Stored data ▸
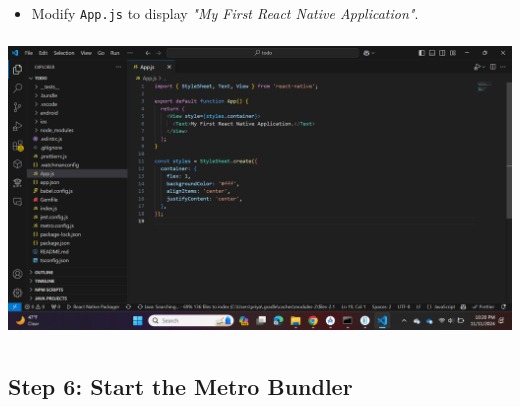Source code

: \documentclass{article}
\begin{document}
\begin{itemize} 
    \item Modify \texttt{App.js} to display \textit{"My First React Native Application"}.
\end{itemize}
\includegraphics[width=5.57813in,height=3.13391in]{media/image29.png}

\subsection*{Step 6: Start the Metro Bundler}
\end{document}
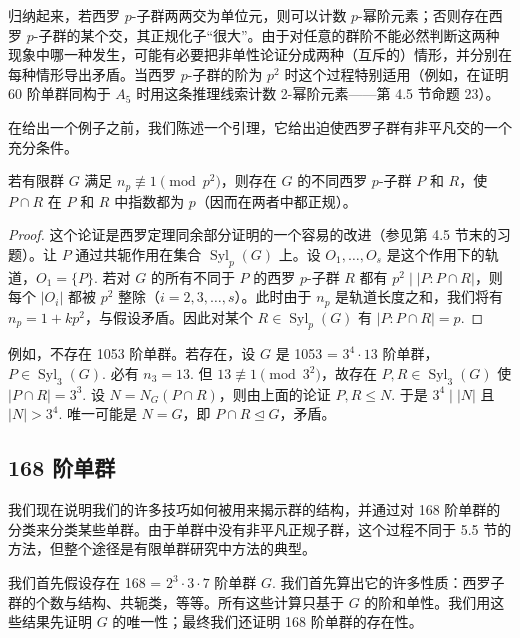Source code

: 归纳起来，若西罗 \(p\)-子群两两交为单位元，则可以计数 \(p\)-幂阶元素；否则存在西罗 \(p\)-子群的某个交，其正规化子“很大”。由于对任意的群阶不能必然判断这两种现象中哪一种发生，可能有必要把非单性论证分成两种（互斥的）情形，并分别在每种情形导出矛盾。当西罗 \(p\)-子群的阶为 \(p^2\) 时这个过程特别适用（例如，在证明 60 阶单群同构于 \(A_5\) 时用这条推理线索计数 2-幂阶元素——第 4.5 节命题 23）。

在给出一个例子之前，我们陈述一个引理，它给出迫使西罗子群有非平凡交的一个充分条件。

\begin{lemma}\label{lem:6.13}
若有限群 \(G\) 满足 \(n_p \not\equiv 1 \pmod{p^2}\)，则存在 \(G\) 的不同西罗 \(p\)-子群 \(P\) 和 \(R\)，使 \(P \cap R\) 在 \(P\) 和 \(R\) 中指数都为 \(p\)（因而在两者中都正规）。
\end{lemma}

\begin{proof}
这个论证是西罗定理同余部分证明的一个容易的改进（参见第 4.5 节末的习题）。让 \(P\) 通过共轭作用在集合 \(\operatorname{Syl}_p(G)\) 上。设 \(O_1, \ldots, O_s\) 是这个作用下的轨道，\(O_1 = \{P\}\). 若对 \(G\) 的所有不同于 \(P\) 的西罗 \(p\)-子群 \(R\) 都有 \(p^2 \mid |P : P \cap R|\)，则每个 \(|O_i|\) 都被 \(p^2\) 整除（\(i = 2, 3, \ldots, s\)）。此时由于 \(n_p\) 是轨道长度之和，我们将有 \(n_p = 1 + kp^2\)，与假设矛盾。因此对某个 \(R \in \operatorname{Syl}_p(G)\) 有 \(|P : P \cap R| = p\).
\end{proof}

例如，不存在 1053 阶单群。若存在，设 \(G\) 是 1053 = \(3^4 \cdot 13\) 阶单群，\(P \in \operatorname{Syl}_3(G)\). 必有 \(n_3 = 13\). 但 \(13 \not\equiv 1 \pmod{3^2}\)，故存在 \(P, R \in \operatorname{Syl}_3(G)\) 使 \(|P \cap R| = 3^3\). 设 \(N = N_G(P \cap R)\)，则由上面的论证 \(P, R \leq N\). 于是 \(3^4 \mid |N|\) 且 \(|N| > 3^4\). 唯一可能是 \(N = G\)，即 \(P \cap R \trianglelefteq G\)，矛盾。

\subsection*{168 阶单群}

我们现在说明我们的许多技巧如何被用来揭示群的结构，并通过对 168 阶单群的分类来分类某些单群。由于单群中没有非平凡正规子群，这个过程不同于 5.5 节的方法，但整个途径是有限单群研究中方法的典型。

我们首先假设存在 168 = \(2^3 \cdot 3 \cdot 7\) 阶单群 \(G\). 我们首先算出它的许多性质：西罗子群的个数与结构、共轭类，等等。所有这些计算只基于 \(G\) 的阶和单性。我们用这些结果先证明 \(G\) 的唯一性；最终我们还证明 168 阶单群的存在性。

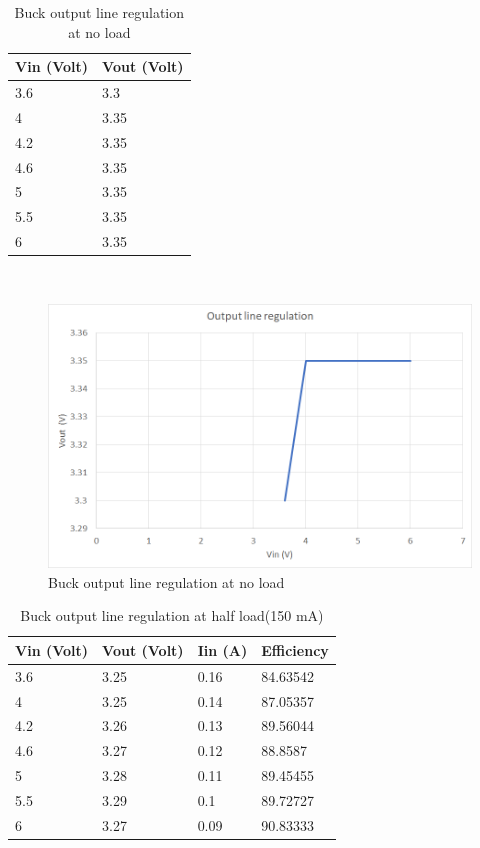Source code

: \begin{table}[H]
\centering
\begin{tabular}{|l|l|}
\hline
Vin (Volt) & Vout (Volt) \\ \hline
3.6        & 3.3         \\ \hline
4          & 3.35        \\ \hline
4.2        & 3.35        \\ \hline
4.6        & 3.35        \\ \hline
5          & 3.35        \\ \hline
5.5        & 3.35        \\ \hline
6          & 3.35        \\ \hline
\end{tabular}
\caption{Buck output line regulation at no load}
\label{table:4}
\end{table}
\\
\begin{figure}[H]
	\centering
	\includegraphics[width=\columnwidth]{IMGS/Buck line regulation at no load.png}
	\caption{Buck output line regulation at no load}
	\label{fig:arch}
\end{figure}
\begin{table}[H]
\centering
\begin{tabular}{|l|l|l|l|}
\hline
Vin (Volt) & Vout (Volt) & Iin (A) & Efficiency \\ \hline
3.6        & 3.25        & 0.16    & 84.63542   \\ \hline
4          & 3.25        & 0.14    & 87.05357   \\ \hline
4.2        & 3.26        & 0.13    & 89.56044   \\ \hline
4.6        & 3.27        & 0.12    & 88.8587    \\ \hline
5          & 3.28        & 0.11    & 89.45455   \\ \hline
5.5        & 3.29        & 0.1     & 89.72727   \\ \hline
6          & 3.27        & 0.09    & 90.83333   \\ \hline
\end{tabular}
\caption{Buck output line regulation at half load(150 mA)}
\label{table:4}
\end{table}
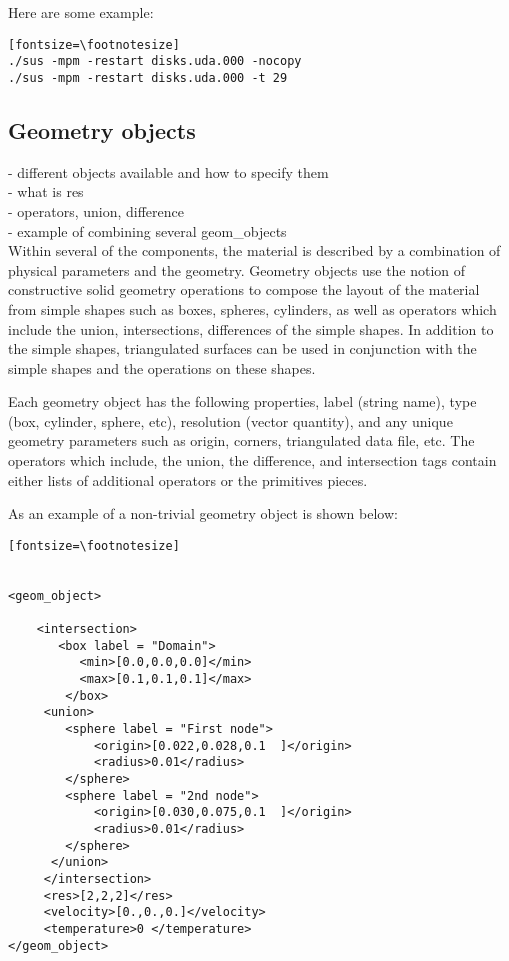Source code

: Here are some example:

\begin{verbatim}[fontsize=\footnotesize]
./sus -mpm -restart disks.uda.000 -nocopy
./sus -mpm -restart disks.uda.000 -t 29
\end{verbatim}
%
\subsection{Geometry objects} \label{Sec:GeometryObjects}
- different objects available and how to specify them\\
- what is res \\
- operators, union, difference\\
- example of combining several geom\_objects\\

Within several of the components, the material is described by a
combination of physical parameters and the geometry.  Geometry objects
use the notion of constructive solid geometry operations to compose
the layout of the material from simple shapes such as boxes, spheres,
cylinders, as well as operators which include the union,
intersections, differences of the simple shapes.  In addition to the
simple shapes, triangulated surfaces can be used in conjunction with
the simple shapes and the operations on these shapes.

Each geometry object has the following properties, label (string
name), type (box, cylinder, sphere, etc), resolution (vector
quantity), and any unique geometry parameters such as origin, corners,
triangulated data file, etc.  The operators which include, the union,
the difference, and intersection tags contain either lists of
additional operators or the primitives pieces.
 

As an example of a non-trivial geometry object is shown below:

\begin{verbatim}[fontsize=\footnotesize]


<geom_object>

    <intersection>
       <box label = "Domain">
          <min>[0.0,0.0,0.0]</min>
          <max>[0.1,0.1,0.1]</max>
        </box>
     <union>
        <sphere label = "First node">
            <origin>[0.022,0.028,0.1  ]</origin>
            <radius>0.01</radius>
        </sphere>
        <sphere label = "2nd node">
            <origin>[0.030,0.075,0.1  ]</origin>
            <radius>0.01</radius>
        </sphere>
      </union>
     </intersection>
     <res>[2,2,2]</res>
     <velocity>[0.,0.,0.]</velocity>
     <temperature>0 </temperature>
</geom_object>

\end{verbatim}

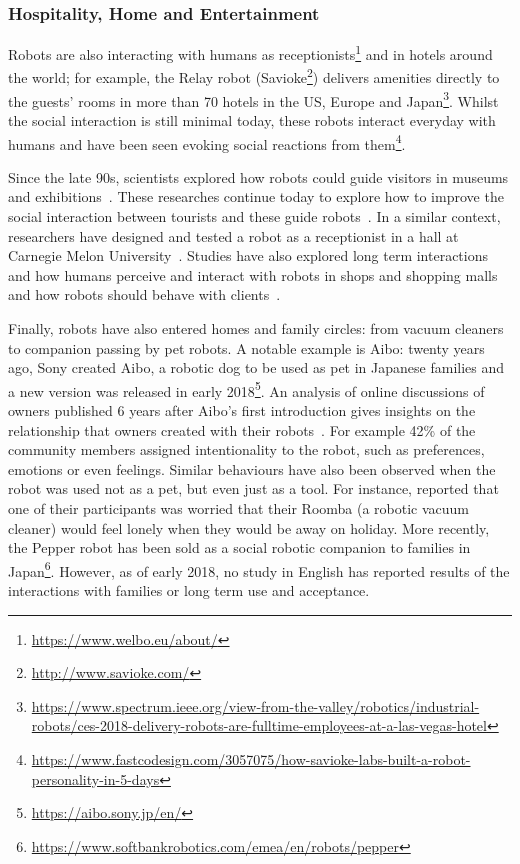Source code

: \subsubsection{Hospitality, Home and Entertainment} 

Robots are also interacting with humans as receptionists\footnote{\url{https://www.welbo.eu/about/}} and in hotels around the world; for example, the Relay robot (Savioke\footnote{\url{http://www.savioke.com/}}) delivers amenities directly to the guests' rooms in more than 70 hotels in the US, Europe and Japan\footnote{\url{https://www.spectrum.ieee.org/view-from-the-valley/robotics/industrial-robots/ces-2018-delivery-robots-are-fulltime-employees-at-a-las-vegas-hotel}}. Whilst the social interaction is still minimal today, these robots interact everyday with humans and have been seen evoking social reactions from them\footnote{\url{https://www.fastcodesign.com/3057075/how-savioke-labs-built-a-robot-personality-in-5-days}}. 

Since the late 90s, scientists explored how robots could guide visitors in museums and exhibitions~\citep{thrun1999minerva,burgard1999experiences}. These researches continue today to explore how to improve the social interaction between tourists and these guide robots~\citep{bennewitz2005towards}. In a similar context, researchers have designed and tested a robot as a receptionist in a hall at Carnegie Melon University~\citep{gockley2005designing}. Studies have also explored long term interactions and how humans perceive and interact with robots in shops and shopping malls~\citep{kanda2009affective} and how robots should behave with clients~\citep{kanda2008will}.

Finally, robots have also entered homes and family circles: from vacuum cleaners to companion passing by pet robots. A notable example is Aibo: twenty years ago, Sony created Aibo, a robotic dog to be used as pet in Japanese families and a new version was released in early 2018\footnote{\url{https://aibo.sony.jp/en/}}. An analysis of online discussions of owners published 6 years after Aibo's first introduction gives insights on the relationship that owners created with their robots~\citep{friedman2003hardware}. For example 42\% of the community members assigned intentionality to the robot, such as preferences, emotions or even feelings. Similar behaviours have also been observed when the robot was used not as a pet, but even just as a tool. For instance, \cite{fink2013living} reported that one of their participants was worried that their Roomba (a robotic vacuum cleaner) would feel lonely when they would be away on holiday. More recently, the Pepper robot has been sold as a social robotic companion to families in Japan\footnote{\url{https://www.softbankrobotics.com/emea/en/robots/pepper}}. However, as of early 2018, no study in English has reported results of the interactions with families or long term use and acceptance.


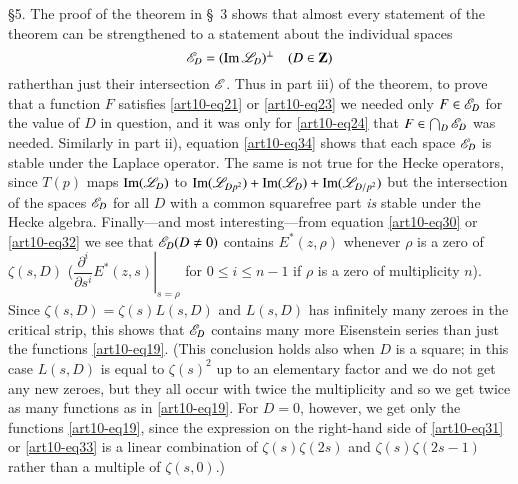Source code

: \S 5. The proof of the theorem in \S~3 shows that almost every statement of the theorem can be strengthened to a statement about the individual spaces 
$$
\mathscr{E}_D = (\operatorname{Im} \mathscr{L}_D)^\perp \quad (D \in \mathbf{Z})
$$
rather\pageoriginale than just their intersection $\mathscr{E}$. Thus in part iii) of the theorem, to prove that a function $F$ satisfies \eqref{art10-eq21} or \eqref{art10-eq23} we needed only $F \in\mathscr{E}_D$ for the value of $D$ in question, and it was only for \eqref{art10-eq24} that $F \in \bigcap_D \mathscr{E}_D$ was needed. Similarly in part ii), equation \eqref{art10-eq34} shows that each space $\mathscr{E}_D$ is stable under the Laplace operator. The same is not true for the Hecke operators, since $T(p)$ maps $\operatorname{Im} (\mathscr{L}_D)$ to $\operatorname{Im} (\mathscr{L}_{Dp^2}) + \operatorname{Im} (\mathscr{L}_D) + \operatorname{Im} (\mathscr{L}_{D/p^2})$ but the intersection of the spaces $\mathscr{E}_D$ for all $D$ with a common squarefree part \textit{is} stable under the Hecke algebra. Finally---and most interesting---from equation \eqref{art10-eq30} or \eqref{art10-eq32} we see that $\mathscr{E}_D(D \neq 0)$ contains $E^\ast (z, \rho)$ whenever $\rho$ is a zero of $\zeta (s,D)$ (\resp $\left.\dfrac{\partial^i}{\partial s^i} E^\ast (z,s) \right|_{s=\rho}$ for $0\leqslant i \leqslant n -1$ if $\rho$ is a zero of multiplicity $n$). Since $\zeta(s,D) = \zeta(s) L(s,D)$ and $L(s,D)$ has infinitely many zeroes in the critical strip, this shows that $\mathscr{E}_D$ contains many more Eisenstein series than just the functions \eqref{art10-eq19}. (This conclusion holds also when $D$ is a square; in this case $L(s,D)$ is equal to $\zeta(s)^2$ up to an elementary factor and we do not get any new zeroes, but they all occur with twice the multiplicity and so we get twice as many functions as in \eqref{art10-eq19}. For $D =0$, however, we get only the functions \eqref{art10-eq19}, since the expression on the right-hand side of \eqref{art10-eq31} or \eqref{art10-eq33} is a linear combination of $\zeta(s) \zeta(2s)$ and $\zeta(s) \zeta(2s -1)$ rather than a multiple of $\zeta(s, 0)$.)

Task instructions ▸
Give the number of lines in the entries above that contain the word "about", with no accompanying text.

Response below ▸
2